• [Task data]
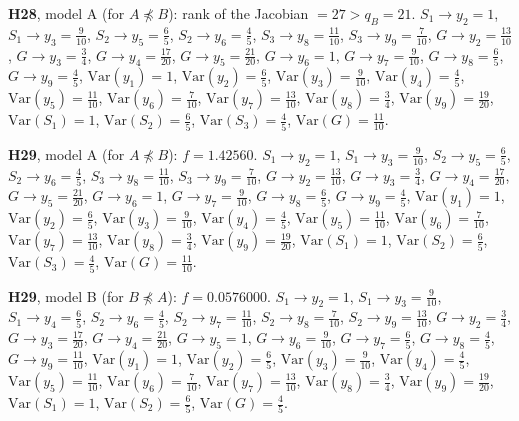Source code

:\documentclass[10pt,a4paper]{article}
\newcommand{\nnest}{\not\preceq}
\begin{document}
{\noindent\textbf{H28}, model A (for $A\nnest B$): rank of the Jacobian $=27>q_B=21$. {\footnotesize $S_{1}\to y_{2}=1$, $S_{1}\to y_{3}=\tfrac{9}{10}$, $S_{2}\to y_{5}=\tfrac{6}{5}$, $S_{2}\to y_{6}=\tfrac{4}{5}$, $S_{3}\to y_{8}=\tfrac{11}{10}$, $S_{3}\to y_{9}=\tfrac{7}{10}$, $G\to y_{2}=\tfrac{13}{10}$, $G\to y_{3}=\tfrac{3}{4}$, $G\to y_{4}=\tfrac{17}{20}$, $G\to y_{5}=\tfrac{21}{20}$, $G\to y_{6}=1$, $G\to y_{7}=\tfrac{9}{10}$, $G\to y_{8}=\tfrac{6}{5}$, $G\to y_{9}=\tfrac{4}{5}$, $\mathrm{Var}(y_{1})=1$, $\mathrm{Var}(y_{2})=\tfrac{6}{5}$, $\mathrm{Var}(y_{3})=\tfrac{9}{10}$, $\mathrm{Var}(y_{4})=\tfrac{4}{5}$, $\mathrm{Var}(y_{5})=\tfrac{11}{10}$, $\mathrm{Var}(y_{6})=\tfrac{7}{10}$, $\mathrm{Var}(y_{7})=\tfrac{13}{10}$, $\mathrm{Var}(y_{8})=\tfrac{3}{4}$, $\mathrm{Var}(y_{9})=\tfrac{19}{20}$, $\mathrm{Var}(S_{1})=1$, $\mathrm{Var}(S_{2})=\tfrac{6}{5}$, $\mathrm{Var}(S_{3})=\tfrac{4}{5}$, $\mathrm{Var}(G)=\tfrac{11}{10}$.}\par\smallskip
\noindent\textbf{H29}, model A (for $A\nnest B$): $f=1.42560$. {\footnotesize $S_{1}\to y_{2}=1$, $S_{1}\to y_{3}=\tfrac{9}{10}$, $S_{2}\to y_{5}=\tfrac{6}{5}$, $S_{2}\to y_{6}=\tfrac{4}{5}$, $S_{3}\to y_{8}=\tfrac{11}{10}$, $S_{3}\to y_{9}=\tfrac{7}{10}$, $G\to y_{2}=\tfrac{13}{10}$, $G\to y_{3}=\tfrac{3}{4}$, $G\to y_{4}=\tfrac{17}{20}$, $G\to y_{5}=\tfrac{21}{20}$, $G\to y_{6}=1$, $G\to y_{7}=\tfrac{9}{10}$, $G\to y_{8}=\tfrac{6}{5}$, $G\to y_{9}=\tfrac{4}{5}$, $\mathrm{Var}(y_{1})=1$, $\mathrm{Var}(y_{2})=\tfrac{6}{5}$, $\mathrm{Var}(y_{3})=\tfrac{9}{10}$, $\mathrm{Var}(y_{4})=\tfrac{4}{5}$, $\mathrm{Var}(y_{5})=\tfrac{11}{10}$, $\mathrm{Var}(y_{6})=\tfrac{7}{10}$, $\mathrm{Var}(y_{7})=\tfrac{13}{10}$, $\mathrm{Var}(y_{8})=\tfrac{3}{4}$, $\mathrm{Var}(y_{9})=\tfrac{19}{20}$, $\mathrm{Var}(S_{1})=1$, $\mathrm{Var}(S_{2})=\tfrac{6}{5}$, $\mathrm{Var}(S_{3})=\tfrac{4}{5}$, $\mathrm{Var}(G)=\tfrac{11}{10}$.}\par\smallskip
\noindent\textbf{H29}, model B (for $B\nnest A$): $f=0.0576000$. {\footnotesize $S_{1}\to y_{2}=1$, $S_{1}\to y_{3}=\tfrac{9}{10}$, $S_{1}\to y_{4}=\tfrac{6}{5}$, $S_{2}\to y_{6}=\tfrac{4}{5}$, $S_{2}\to y_{7}=\tfrac{11}{10}$, $S_{2}\to y_{8}=\tfrac{7}{10}$, $S_{2}\to y_{9}=\tfrac{13}{10}$, $G\to y_{2}=\tfrac{3}{4}$, $G\to y_{3}=\tfrac{17}{20}$, $G\to y_{4}=\tfrac{21}{20}$, $G\to y_{5}=1$, $G\to y_{6}=\tfrac{9}{10}$, $G\to y_{7}=\tfrac{6}{5}$, $G\to y_{8}=\tfrac{4}{5}$, $G\to y_{9}=\tfrac{11}{10}$, $\mathrm{Var}(y_{1})=1$, $\mathrm{Var}(y_{2})=\tfrac{6}{5}$, $\mathrm{Var}(y_{3})=\tfrac{9}{10}$, $\mathrm{Var}(y_{4})=\tfrac{4}{5}$, $\mathrm{Var}(y_{5})=\tfrac{11}{10}$, $\mathrm{Var}(y_{6})=\tfrac{7}{10}$, $\mathrm{Var}(y_{7})=\tfrac{13}{10}$, $\mathrm{Var}(y_{8})=\tfrac{3}{4}$, $\mathrm{Var}(y_{9})=\tfrac{19}{20}$, $\mathrm{Var}(S_{1})=1$, $\mathrm{Var}(S_{2})=\tfrac{6}{5}$, $\mathrm{Var}(G)=\tfrac{4}{5}$.}\par\smallskip
}
\end{document}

• [Directions]
Repeat the listing in full and to the letter, excluding every image.

• [Answer section]
Source code

:\documentclass[10pt,a4paper]{article}
\newcommand{\nnest}{\not\preceq}
\begin{document}
{\noindent\textbf{H28}, model A (for $A\nnest B$): rank of the Jacobian $=27>q_B=21$. {\footnotesize $S_{1}\to y_{2}=1$, $S_{1}\to y_{3}=\tfrac{9}{10}$, $S_{2}\to y_{5}=\tfrac{6}{5}$, $S_{2}\to y_{6}=\tfrac{4}{5}$, $S_{3}\to y_{8}=\tfrac{11}{10}$, $S_{3}\to y_{9}=\tfrac{7}{10}$, $G\to y_{2}=\tfrac{13}{10}$, $G\to y_{3}=\tfrac{3}{4}$, $G\to y_{4}=\tfrac{17}{20}$, $G\to y_{5}=\tfrac{21}{20}$, $G\to y_{6}=1$, $G\to y_{7}=\tfrac{9}{10}$, $G\to y_{8}=\tfrac{6}{5}$, $G\to y_{9}=\tfrac{4}{5}$, $\mathrm{Var}(y_{1})=1$, $\mathrm{Var}(y_{2})=\tfrac{6}{5}$, $\mathrm{Var}(y_{3})=\tfrac{9}{10}$, $\mathrm{Var}(y_{4})=\tfrac{4}{5}$, $\mathrm{Var}(y_{5})=\tfrac{11}{10}$, $\mathrm{Var}(y_{6})=\tfrac{7}{10}$, $\mathrm{Var}(y_{7})=\tfrac{13}{10}$, $\mathrm{Var}(y_{8})=\tfrac{3}{4}$, $\mathrm{Var}(y_{9})=\tfrac{19}{20}$, $\mathrm{Var}(S_{1})=1$, $\mathrm{Var}(S_{2})=\tfrac{6}{5}$, $\mathrm{Var}(S_{3})=\tfrac{4}{5}$, $\mathrm{Var}(G)=\tfrac{11}{10}$.}\par\smallskip
\noindent\textbf{H29}, model A (for $A\nnest B$): $f=1.42560$. {\footnotesize $S_{1}\to y_{2}=1$, $S_{1}\to y_{3}=\tfrac{9}{10}$, $S_{2}\to y_{5}=\tfrac{6}{5}$, $S_{2}\to y_{6}=\tfrac{4}{5}$, $S_{3}\to y_{8}=\tfrac{11}{10}$, $S_{3}\to y_{9}=\tfrac{7}{10}$, $G\to y_{2}=\tfrac{13}{10}$, $G\to y_{3}=\tfrac{3}{4}$, $G\to y_{4}=\tfrac{17}{20}$, $G\to y_{5}=\tfrac{21}{20}$, $G\to y_{6}=1$, $G\to y_{7}=\tfrac{9}{10}$, $G\to y_{8}=\tfrac{6}{5}$, $G\to y_{9}=\tfrac{4}{5}$, $\mathrm{Var}(y_{1})=1$, $\mathrm{Var}(y_{2})=\tfrac{6}{5}$, $\mathrm{Var}(y_{3})=\tfrac{9}{10}$, $\mathrm{Var}(y_{4})=\tfrac{4}{5}$, $\mathrm{Var}(y_{5})=\tfrac{11}{10}$, $\mathrm{Var}(y_{6})=\tfrac{7}{10}$, $\mathrm{Var}(y_{7})=\tfrac{13}{10}$, $\mathrm{Var}(y_{8})=\tfrac{3}{4}$, $\mathrm{Var}(y_{9})=\tfrac{19}{20}$, $\mathrm{Var}(S_{1})=1$, $\mathrm{Var}(S_{2})=\tfrac{6}{5}$, $\mathrm{Var}(S_{3})=\tfrac{4}{5}$, $\mathrm{Var}(G)=\tfrac{11}{10}$.}\par\smallskip
\noindent\textbf{H29}, model B (for $B\nnest A$): $f=0.0576000$. {\footnotesize $S_{1}\to y_{2}=1$, $S_{1}\to y_{3}=\tfrac{9}{10}$, $S_{1}\to y_{4}=\tfrac{6}{5}$, $S_{2}\to y_{6}=\tfrac{4}{5}$, $S_{2}\to y_{7}=\tfrac{11}{10}$, $S_{2}\to y_{8}=\tfrac{7}{10}$, $S_{2}\to y_{9}=\tfrac{13}{10}$, $G\to y_{2}=\tfrac{3}{4}$, $G\to y_{3}=\tfrac{17}{20}$, $G\to y_{4}=\tfrac{21}{20}$, $G\to y_{5}=1$, $G\to y_{6}=\tfrac{9}{10}$, $G\to y_{7}=\tfrac{6}{5}$, $G\to y_{8}=\tfrac{4}{5}$, $G\to y_{9}=\tfrac{11}{10}$, $\mathrm{Var}(y_{1})=1$, $\mathrm{Var}(y_{2})=\tfrac{6}{5}$, $\mathrm{Var}(y_{3})=\tfrac{9}{10}$, $\mathrm{Var}(y_{4})=\tfrac{4}{5}$, $\mathrm{Var}(y_{5})=\tfrac{11}{10}$, $\mathrm{Var}(y_{6})=\tfrac{7}{10}$, $\mathrm{Var}(y_{7})=\tfrac{13}{10}$, $\mathrm{Var}(y_{8})=\tfrac{3}{4}$, $\mathrm{Var}(y_{9})=\tfrac{19}{20}$, $\mathrm{Var}(S_{1})=1$, $\mathrm{Var}(S_{2})=\tfrac{6}{5}$, $\mathrm{Var}(G)=\tfrac{4}{5}$.}\par\smallskip
}
\end{document}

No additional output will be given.